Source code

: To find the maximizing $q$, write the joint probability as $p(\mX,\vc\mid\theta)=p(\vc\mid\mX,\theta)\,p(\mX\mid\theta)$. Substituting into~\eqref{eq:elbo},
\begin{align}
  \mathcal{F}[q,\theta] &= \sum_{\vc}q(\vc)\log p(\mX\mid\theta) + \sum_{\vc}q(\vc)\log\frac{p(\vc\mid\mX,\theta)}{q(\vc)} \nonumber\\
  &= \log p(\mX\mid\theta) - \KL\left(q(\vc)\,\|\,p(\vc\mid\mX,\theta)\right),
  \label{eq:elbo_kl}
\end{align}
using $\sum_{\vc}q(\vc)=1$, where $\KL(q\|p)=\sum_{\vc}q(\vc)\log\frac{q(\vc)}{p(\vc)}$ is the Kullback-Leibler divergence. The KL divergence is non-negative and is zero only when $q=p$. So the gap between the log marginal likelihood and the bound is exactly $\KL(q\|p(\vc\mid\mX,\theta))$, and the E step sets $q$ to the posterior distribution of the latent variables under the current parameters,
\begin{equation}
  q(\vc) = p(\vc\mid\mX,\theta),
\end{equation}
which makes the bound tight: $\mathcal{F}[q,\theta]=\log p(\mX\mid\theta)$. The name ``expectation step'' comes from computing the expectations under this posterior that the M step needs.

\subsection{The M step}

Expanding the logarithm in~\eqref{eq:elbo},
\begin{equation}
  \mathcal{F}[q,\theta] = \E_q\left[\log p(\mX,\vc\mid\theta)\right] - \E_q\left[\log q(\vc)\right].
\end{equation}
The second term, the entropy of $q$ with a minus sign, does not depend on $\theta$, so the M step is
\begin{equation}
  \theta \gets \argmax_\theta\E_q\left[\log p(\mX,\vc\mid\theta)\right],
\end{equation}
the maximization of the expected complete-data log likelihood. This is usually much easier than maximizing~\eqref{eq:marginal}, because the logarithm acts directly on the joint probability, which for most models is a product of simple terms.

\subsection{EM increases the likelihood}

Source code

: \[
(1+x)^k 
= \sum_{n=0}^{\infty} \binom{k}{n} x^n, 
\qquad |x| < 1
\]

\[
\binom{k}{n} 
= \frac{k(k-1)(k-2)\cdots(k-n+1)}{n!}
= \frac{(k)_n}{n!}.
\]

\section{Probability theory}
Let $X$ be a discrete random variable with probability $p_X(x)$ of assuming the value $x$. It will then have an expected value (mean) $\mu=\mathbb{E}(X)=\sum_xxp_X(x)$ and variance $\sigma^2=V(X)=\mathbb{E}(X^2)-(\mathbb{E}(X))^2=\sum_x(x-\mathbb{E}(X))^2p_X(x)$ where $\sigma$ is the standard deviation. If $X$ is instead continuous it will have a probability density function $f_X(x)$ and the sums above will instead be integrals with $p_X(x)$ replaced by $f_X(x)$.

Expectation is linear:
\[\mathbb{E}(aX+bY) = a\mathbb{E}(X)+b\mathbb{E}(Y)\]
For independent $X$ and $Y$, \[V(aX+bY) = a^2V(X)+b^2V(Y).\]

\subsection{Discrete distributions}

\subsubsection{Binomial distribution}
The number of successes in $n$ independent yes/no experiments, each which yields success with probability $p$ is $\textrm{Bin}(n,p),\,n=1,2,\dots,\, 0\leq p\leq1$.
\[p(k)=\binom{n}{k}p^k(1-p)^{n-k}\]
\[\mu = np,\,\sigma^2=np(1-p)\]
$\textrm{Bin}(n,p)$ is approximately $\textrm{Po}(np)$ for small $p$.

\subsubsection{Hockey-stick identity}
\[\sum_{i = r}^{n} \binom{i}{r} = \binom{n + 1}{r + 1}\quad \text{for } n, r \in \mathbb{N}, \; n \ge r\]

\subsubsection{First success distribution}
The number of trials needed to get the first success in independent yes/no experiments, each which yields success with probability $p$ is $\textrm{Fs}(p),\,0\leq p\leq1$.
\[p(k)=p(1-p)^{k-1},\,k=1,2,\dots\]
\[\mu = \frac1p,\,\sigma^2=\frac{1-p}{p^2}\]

__WHAT YOU HAVE TO DO__. Review the entries above and return every line where "left" appears.

__TASK RESPONSE__.
  &= \log p(\mX\mid\theta) - \KL\left(q(\vc)\,\|\,p(\vc\mid\mX,\theta)\right),
  \mathcal{F}[q,\theta] = \E_q\left[\log p(\mX,\vc\mid\theta)\right] - \E_q\left[\log q(\vc)\right].
  \theta \gets \argmax_\theta\E_q\left[\log p(\mX,\vc\mid\theta)\right],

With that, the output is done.